His unpopularity must haunt him
Even some of his many, many detractors felt sorry for Mr Osborne when he was booed by thousands of spectators while presenting medals at last year’s Paralympic Games in London. Really, there’s no need. It is hard to think of a politician more indifferent to hostility – which is just as well, for surveys find him to be the least popular in the UK. If a man is already seen as rich and cocky, and then let it be known that he supports Chelsea football club, he cannot be fussy about his own public image.
He is obsessed with America
True, he has a Westminster nerd’s thirst for political Americana, and is one of the few Tories still plugged in to the Republican party. But he is much more immersed in the high politics of Europe. He toiled to win friends among continental finance ministers, including Sweden’s Anders Borg and France’s Christine Lagarde, now head of the IMF. Never a public performer, he is in his element in Brussels’ back rooms. One Foreign Office mandarin says he is more engaged with the EU than William Hague, the foreign secretary.
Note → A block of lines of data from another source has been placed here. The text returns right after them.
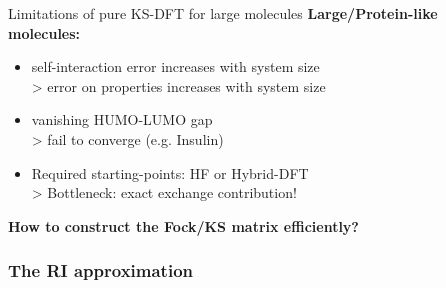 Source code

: \begin{frame}{Limitations of pure KS-DFT for large molecules}
  \textbf{Large/Protein-like molecules:}
  \begin{itemize}
  \item self-interaction error increases with system size 
    \\ > {\red error on properties increases with system size} 
  \item vanishing HUMO-LUMO gap \\ > {\red fail to converge} (e.g. Insulin)
  \item Required starting-points: HF or Hybrid-DFT \\> {\red Bottleneck: exact exchange contribution!}
  \end{itemize}


  \textbf{How to construct the Fock/KS matrix efficiently?}
  
  
\end{frame}

\frametitle{The RI approximation}
\framesubtitle{}

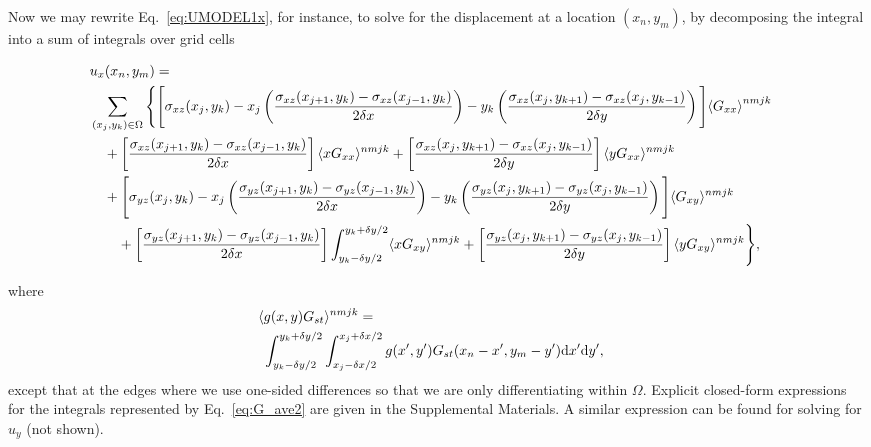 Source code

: \documentclass[aps,prl,reprint,twocolumn,groupedaddress,showpacs]{revtex4-1}
\def\dd{\mbox{d}}
\begin{document}
Now we may rewrite Eq.~\ref{eq:UMODEL1x}, for instance, to solve for the displacement at a location $(x_n,y_m)$, by decomposing the integral into a sum of integrals over grid cells
%
\begin{widetext}
\begin{align}
 \lefteqn{u_x(x_n,y_m) =} \nonumber\\
 & \sum_{(x_j,y_k)\in\Omega} \Bigg\{ \Bigg[\sigma_{xz}(x_j,y_k)  - x_j\left(\frac{\sigma_{xz}(x_{j+1},y_k) - \sigma_{xz}(x_{j-1},y_k) }{2\delta x }    \right)    -y_k\left( \frac{\sigma_{xz}(x_j,y_{k+1}) -  \sigma_{xz}(x_j,y_{k-1}) }{2\delta y}\right) \Bigg]{ \langle G_{xx} \rangle}^{nmjk} \nonumber \\
&\quad+\left[ \frac{\sigma_{xz}(x_{j+1},y_k) -  \sigma_{xz}(x_{j-1},y_k) }{2\delta x}   \right]\langle xG_{xx} \rangle^{nmjk} + \left[  \frac{\sigma_{xz}(x_j,y_{k+1}) - \sigma_{xz}(x_j,y_{k-1}) }{2\delta y} \right] \langle yG_{xx} \rangle^{nmjk}\nonumber\\
&\quad+  \Bigg[\sigma_{yz}(x_j,y_k) -x_j\left(\frac{\sigma_{yz}(x_{j+1},y_k) - \sigma_{yz}(x_{j-1},y_k) }{2\delta x}    \right)    -y_k\left( \frac{\sigma_{yz}(x_j,y_{k+1}) - \sigma_{yz}(x_j,y_{k-1}) }{2\delta y}\right) \Bigg] \langle G_{xy} \rangle^{nmjk}\nonumber \\
&\qquad +\left[ \frac{\sigma_{yz}(x_{j+1},y_k) -  \sigma_{yz}(x_{j-1},y_k) }{2\delta x}   \right]  \int_{y_k-\delta y/2}^{y_k+\delta y/2}  \langle xG_{xy} \rangle^{nmjk} + \left[  \frac{\sigma_{yz}(x_j,y_{k+1}) - \sigma_{yz}(x_j,y_{k-1}) }{2\delta y} \right] \langle yG_{xy} \rangle^{nmjk} \Bigg\},
\label{eq:ux_decomposed}
\end{align}
\end{widetext}
where
\begin{align}
\lefteqn{\langle g(x,y)G_{st} \rangle^{nmjk} =}  \nonumber\\
&\  \int_{y_k-\delta y/2}^{y_k+\delta y/2} \int_{x_j-\delta x/2}^{x_j+\delta x/2} g(x',y')G_{st}(x_n-x',y_m-y') \dd x' \dd y', \label{eq:G_ave} 
\end{align}
except that at the edges where we use one-sided differences so that we are only differentiating within $\Omega$. Explicit 
closed-form expressions for the integrals represented by Eq.~\ref{eq:G_ave2} are given in the Supplemental Materials. A similar expression can be found for solving for $u_y$ (not shown).
\end{document}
Some of this is purest necessity – it is the Treasury’s burden to see off regulatory raids on the City of London – but he has taken to the work with surprising vigour.
He yearns to be prime minister
Even when ascent to Number 10 was much more plausible than economic stagnation has made it, Mr Osborne’s hunger for the job was overestimated by many. Anyone with serious interest in becoming prime minister would try to soften their image. Mr Osborne never does. Yes, he schmoozes and networks, but these may be defensive manoeuvres – many would like to see him fall – not a campaign for the premiership. One colleague says the chancellor knows that his current role, with its opportunity to wield enormous power without going before the public very often, suits him best. This vessel is still happiest underwater.